Would you transcribe the line that holds "Para então iniciar" and all the lines below it, through the final one, exactly and with nothing else?

*** Opening Data ***

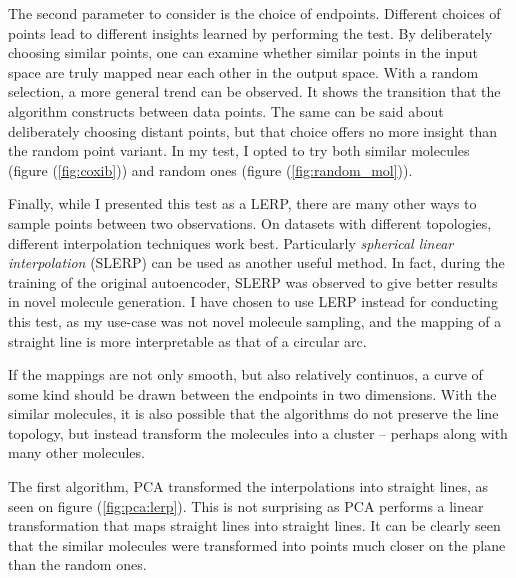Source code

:The second parameter to consider is the choice of endpoints. Different choices of points lead to different insights learned by performing the test. By deliberately choosing similar points, one can examine whether similar points in the input space are truly mapped near each other in the output space. With a random selection, a more general trend can be observed. It shows the transition that the algorithm constructs between data points. The same can be said about deliberately choosing distant points, but that choice offers no more insight than the random point variant. In my test, I opted to try both similar molecules (figure (\ref{fig:coxib})) and random ones (figure (\ref{fig:random_mol})).

Finally, while I presented this test as a LERP, there are many other ways to sample points between two observations. On datasets with different topologies, different interpolation techniques work best. Particularly \textit{spherical linear interpolation} (SLERP) can be used as another useful method. In fact, during the training of the original autoencoder, SLERP was observed to give better results in novel molecule generation. \cite{bib:thesis} I have chosen to use LERP instead for conducting this test, as my use-case was not novel molecule sampling, and the mapping of a straight line is more interpretable as that of a circular arc.

If the mappings are not only smooth, but also relatively continuos, a curve of some kind should be drawn between the endpoints in two dimensions. With the similar molecules, it is also possible that the algorithms do not preserve the line topology, but instead transform the molecules into a cluster -- perhaps along with many other molecules. 

The first algorithm, PCA transformed the interpolations into straight lines, as seen on figure (\ref{fig:pca:lerp}). This is not surprising as PCA performs a linear transformation that maps straight lines into straight lines. It can be clearly seen that the similar molecules were transformed into points much closer on the plane than the random ones.

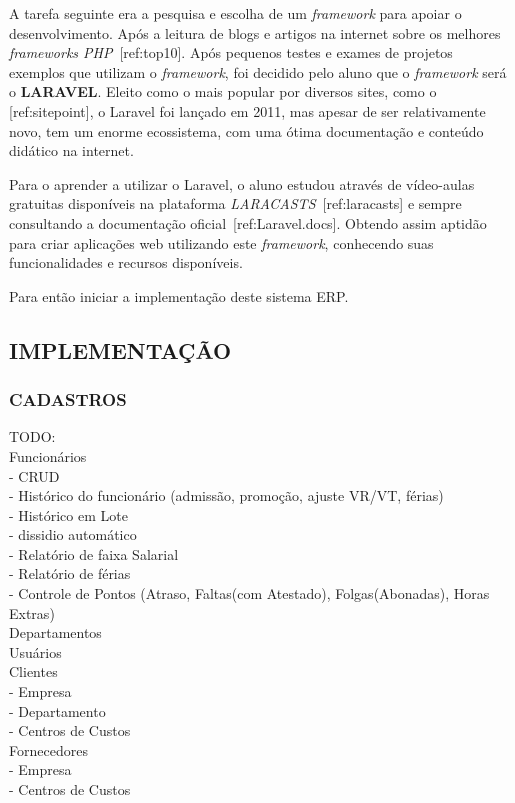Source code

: \documentclass[
  12pt,				%
  openany,
  oneside,
  a4paper,			%
  english,			%
  brazil
]{article}
\numberwithin{figure}{section}
\numberwithin{table}{section}
\begin{document}
A tarefa seguinte era a pesquisa e escolha de um \textit{framework} para apoiar o desenvolvimento. Após a leitura de blogs e artigos na internet sobre os melhores \textit{frameworks PHP}~[ref:top10]. Após pequenos testes e exames de projetos exemplos que utilizam o \textit{framework}, foi decidido pelo aluno que o \textit{framework} será o \textbf{LARAVEL}. Eleito como o mais popular por diversos sites, como o [ref:sitepoint], o Laravel foi lançado em 2011, mas apesar de ser relativamente novo, tem um enorme ecossistema, com uma ótima documentação e conteúdo didático na internet.

Para o aprender a utilizar o Laravel, o aluno estudou através de vídeo-aulas gratuitas disponíveis na plataforma \textit{LARACASTS}~[ref:laracasts] e sempre consultando a documentação oficial~[ref:Laravel.docs]. Obtendo assim aptidão para criar aplicações web utilizando este \textit{framework}, conhecendo suas funcionalidades e recursos disponíveis.

Para então iniciar a implementação deste sistema ERP.




\subsection{IMPLEMENTAÇÃO}



  \subsubsection{CADASTROS}
  
  \noindent TODO: \\
  Funcionários \\
  - CRUD \\
  - Histórico do funcionário (admissão, promoção, ajuste VR/VT, férias)\\
  - Histórico em Lote\\
  - dissidio automático \\
  - Relatório de faixa Salarial \\
  - Relatório de férias \\
  - Controle de Pontos (Atraso, Faltas(com Atestado), Folgas(Abonadas), Horas Extras) \\
  Departamentos \\
  Usuários \\
  Clientes \\
  - Empresa \\
  - Departamento \\
  - Centros de Custos \\
  Fornecedores \\
  - Empresa \\
  - Centros de Custos 
\end{document}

*** Closing Data ***

*Result for this exercise*.
Para então iniciar a implementação deste sistema ERP.




\subsection{IMPLEMENTAÇÃO}



  \subsubsection{CADASTROS}
  
  \noindent TODO: \\
  Funcionários \\
  - CRUD \\
  - Histórico do funcionário (admissão, promoção, ajuste VR/VT, férias)\\
  - Histórico em Lote\\
  - dissidio automático \\
  - Relatório de faixa Salarial \\
  - Relatório de férias \\
  - Controle de Pontos (Atraso, Faltas(com Atestado), Folgas(Abonadas), Horas Extras) \\
  Departamentos \\
  Usuários \\
  Clientes \\
  - Empresa \\
  - Departamento \\
  - Centros de Custos \\
  Fornecedores \\
  - Empresa \\
  - Centros de Custos 
\end{document}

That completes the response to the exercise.